**GOAL OF THE EXERCISE:**
Please return the lines below verbatim, beginning at the one that has "## Future Plans" and stopping after the one that has "There are two", and add no other lines.

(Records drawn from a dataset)
##############################
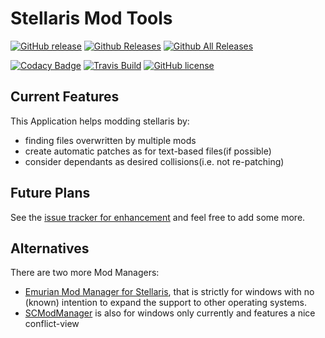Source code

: # Stellaris Mod Tools

[![GitHub release](https://img.shields.io/github/release/Idrinths-Stellaris-Mods/Mod-Tools.svg)](https://github.com/Idrinths-Stellaris-Mods/Mod-Tools/releases/latest)
[![Github Releases](https://img.shields.io/github/downloads/Idrinths-Stellaris-Mods/Mod-Tools/latest/total.svg)](https://github.com/Idrinths-Stellaris-Mods/Mod-Tools/releases/latest)
[![Github All Releases](https://img.shields.io/github/downloads/Idrinths-Stellaris-Mods/Mod-Tools/total.svg)](https://github.com/Idrinths-Stellaris-Mods/Mod-Tools/releases/latest)

[![Codacy Badge](https://api.codacy.com/project/badge/Grade/23bfdba23039450aa3c16f06f93362ee)](https://www.codacy.com/app/Idrinth/Mod-Tools?utm_source=github.com&amp;utm_medium=referral&amp;utm_content=Idrinths-Stellaris-Mods/Mod-Tools&amp;utm_campaign=Badge_Grade)
[![Travis Build](https://api.travis-ci.org/Idrinths-Stellaris-Mods/Mod-Tools.svg?branch=master)](https://travis-ci.org/Idrinths-Stellaris-Mods/Mod-Tools)
[![GitHub license](https://img.shields.io/badge/license-AGPL-blue.svg)](https://raw.githubusercontent.com/Idrinths-Stellaris-Mods/Mod-Tools/master/LICENSE)

## Current Features

This Application helps modding stellaris by:

- finding files overwritten by multiple mods
- create automatic patches as for text-based files(if possible)
- consider dependants as desired collisions(i.e. not re-patching)

## Future Plans

See the [issue tracker for enhancement](https://github.com/Idrinths-Stellaris-Mods/Mod-Tools/issues?q=is%3Aissue+is%3Aopen+label%3Aenhancement) and feel free to add some more.

## Alternatives

There are two more Mod Managers:

- [Emurian Mod Manager for Stellaris](https://steamcommunity.com/app/281990/discussions/0/133259956022179056/), that is strictly for windows with no (known) intention to expand the support to other operating systems.
- [SCModManager](https://github.com/WojciechKrysiak/SCModManager/) is also for windows only currently and features a nice conflict-view
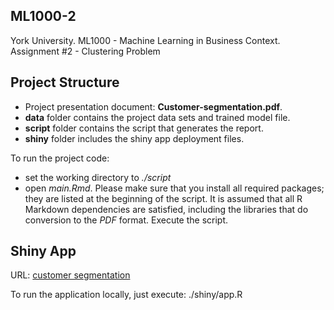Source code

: ## ML1000-2
York University. ML1000 - Machine Learning in Business Context. Assignment #2 - Clustering Problem

## Project Structure

* Project presentation document: **Customer-segmentation.pdf**.  
* **data** folder contains the project data sets and trained model file. 
* **script** folder contains the script that generates the report.
* **shiny** folder includes the shiny app deployment files.

To run the project code:

* set the working directory to *./script*
* open *main.Rmd*. Please make sure that you install all required packages; they are listed at the beginning of the script. It is assumed that all R Markdown dependencies are satisfied, including the libraries that do conversion to the *PDF* format. Execute the script.


## Shiny App

URL: [customer segmentation](https://li-ketao.shinyapps.io/shiny-customer-seg/)

To run the application locally, just execute:
./shiny/app.R
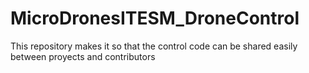 # MicroDronesITESM_DroneControl
This repository makes it so that the control code can be shared easily between proyects and contributors
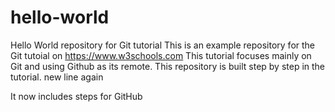 # hello-world
Hello World repository for Git tutorial
This is an example repository for the Git tutoial on https://www.w3schools.com
This tutorial focuses mainly on Git and using Github as its remote.
This repository is built step by step in the tutorial.
new line again

It now includes steps for GitHub
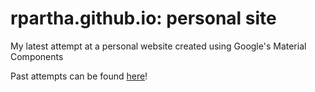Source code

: # rpartha.github.io: personal site

My latest attempt at a personal website created using Google's Material Components

Past attempts can be found <a href = "https://github.com/rpartha/website-old">here</a>!
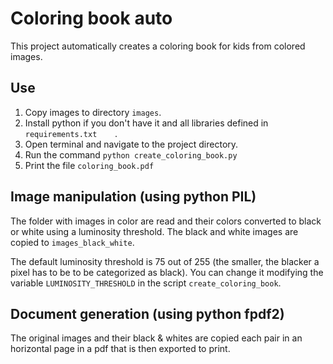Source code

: # Coloring book auto
This project automatically creates a coloring book for kids from colored images.

## Use
1. Copy images to directory `images`.
2. Install python if you don't have it and all libraries defined in `requirements.txt    `.
3. Open terminal and navigate to the project directory.
4. Run the command `python create_coloring_book.py`
5. Print the file `coloring_book.pdf`


## Image manipulation (using python PIL)
The folder with images in color are read and their colors converted to black or white using a luminosity threshold. The black and white images are copied to `images_black_white`.

The default luminosity threshold is 75 out of 255 (the smaller, the blacker a pixel has to be to be categorized as black). You can change it modifying the variable `LUMINOSITY_THRESHOLD` in the script `create_coloring_book`.

## Document generation (using python fpdf2)
The original images and their black & whites are copied each pair in an horizontal page in a pdf that is then exported to print.

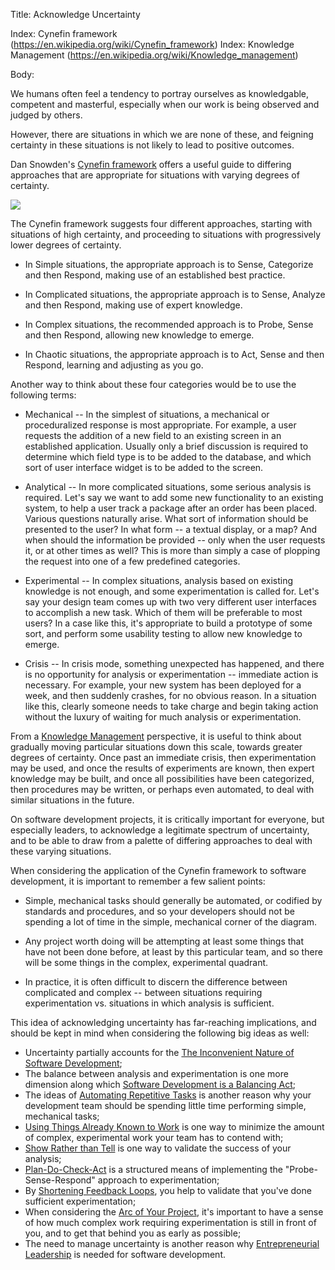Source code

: Title: Acknowledge Uncertainty

Index: Cynefin framework (https://en.wikipedia.org/wiki/Cynefin_framework)
Index: Knowledge Management (https://en.wikipedia.org/wiki/Knowledge_management)

Body:

We humans often feel a tendency to portray ourselves as knowledgable, competent and masterful, especially when our work is being observed and judged by others. 

However, there are situations in which we are none of these, and feigning certainty in these situations is not likely to lead to positive outcomes. 

Dan Snowden's <a href="https://en.wikipedia.org/wiki/Cynefin_framework" target="ref">Cynefin framework</a> offers a useful guide to differing approaches that are appropriate for situations with varying degrees of certainty. 

<p><a href="http://cognitive-edge.com/" target="ref"><img src="http://www.softdevbigideas.com/images/cynefin-model.png"></a></p>

The Cynefin framework suggests four different approaches, starting with situations of high certainty, and proceeding to situations with progressively lower degrees of certainty. 

* In Simple situations, the appropriate approach is to Sense, Categorize and then Respond, making use of an established best practice. 

* In Complicated situations, the appropriate approach is to Sense, Analyze and then Respond, making use of expert knowledge. 

* In Complex situations, the recommended approach is to Probe, Sense and then Respond, allowing new knowledge to emerge. 

* In Chaotic situations, the appropriate approach is to Act, Sense and then Respond, learning and adjusting as you go. 

Another way to think about these four categories would be to use the following terms:

* Mechanical -- In the simplest of situations, a mechanical or proceduralized response is most appropriate. For example, a user requests the addition of a new field to an existing screen in an established application. Usually only a brief discussion is required to determine which field type is to be added to the database, and which sort of user interface widget is to be added to the screen. 

* Analytical -- In more complicated situations, some serious analysis is required. Let's say we want to add some new functionality to an existing system, to help a user track a package after an order has been placed. Various questions naturally arise. What sort of information should be presented to the user? In what form -- a textual display, or a map? And when should the information be provided -- only when the user requests it, or at other times as well? This is more than simply a case of plopping the request into one of a few predefined categories. 

* Experimental -- In complex situations, analysis based on existing knowledge is not enough, and some experimentation is called for. Let's say your design team comes up with two very different user interfaces to accomplish a new task. Which of them will be preferable to most users? In a case like this, it's appropriate to build a prototype of some sort, and perform some usability testing to allow new knowledge to emerge. 

* Crisis -- In crisis mode, something unexpected has happened, and there is no opportunity for analysis or experimentation -- immediate action is necessary. For example, your new system has been deployed for a week, and then suddenly crashes, for no obvious reason. In a situation like this, clearly someone needs to take charge and begin taking action without the luxury of waiting for much analysis or experimentation. 

From a <a href="https://en.wikipedia.org/wiki/Knowledge_management" target="ref">Knowledge Management</a> perspective, it is useful to think about gradually moving particular situations down this scale, towards greater degrees of certainty. Once past an immediate crisis, then experimentation may be used, and once the results of experiments are known, then expert knowledge may be built, and once all possibilities have been categorized, then procedures may be written, or perhaps even automated, to deal with similar situations in the future. 

On software development projects, it is critically important for everyone, but especially leaders, to acknowledge a legitimate spectrum of uncertainty, and to be able to draw from a palette of differing approaches to deal with these varying situations. 

When considering the application of the Cynefin framework to software development, it is important to remember a few salient points:

* Simple, mechanical tasks should generally be automated, or codified by standards and procedures, and so your developers should not be spending a lot of time in the simple, mechanical corner of the diagram. 

* Any project worth doing will be attempting at least some things that have not been done before, at least by this particular team, and so there will be some things in the complex, experimental quadrant.

* In practice, it is often difficult to discern the difference between complicated and complex -- between situations requiring experimentation vs. situations in which analysis is sufficient. 

This idea of acknowledging uncertainty has far-reaching implications, and should be kept in mind when considering the following big ideas as well:

* Uncertainty partially accounts for the [The Inconvenient Nature of Software Development](the-inconvenient-nature-of-software-development.html);
* The balance between analysis and experimentation is one more dimension along which [Software Development is a Balancing Act](software-development-is-a-balancing-act.html);
* The ideas of [Automating Repetitive Tasks](automate-repetitive-tasks.html) is another reason why your development team should be spending little time performing simple, mechanical tasks;
* [Using Things Already Known to Work](use-things-already-known-to-work.html) is one way to minimize the amount of complex, experimental work your team has to contend with;
* [Show Rather than Tell](show-rather-than-tell.html) is one way to validate the success of your analysis;
* [Plan-Do-Check-Act](plan-do-check-act.html) is a structured means of implementing the "Probe-Sense-Respond" approach to experimentation;
* By [Shortening Feedback Loops](shorten-feedback-loops.html), you help to validate that you've done sufficient experimentation;
* When considering the [Arc of Your Project](understand-the-arc-of-your-project.html), it's important to have a sense of how much complex work requiring experimentation is still in front of you, and to get that behind you as early as possible;
* The need to manage uncertainty is another reason why [Entrepreneurial Leadership](entrepreneurial-leadership.html) is needed for software development.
##############################
**ANSWER BELOW:**
## Future Plans

See the [issue tracker for enhancement](https://github.com/Idrinths-Stellaris-Mods/Mod-Tools/issues?q=is%3Aissue+is%3Aopen+label%3Aenhancement) and feel free to add some more.

## Alternatives

There are two more Mod Managers:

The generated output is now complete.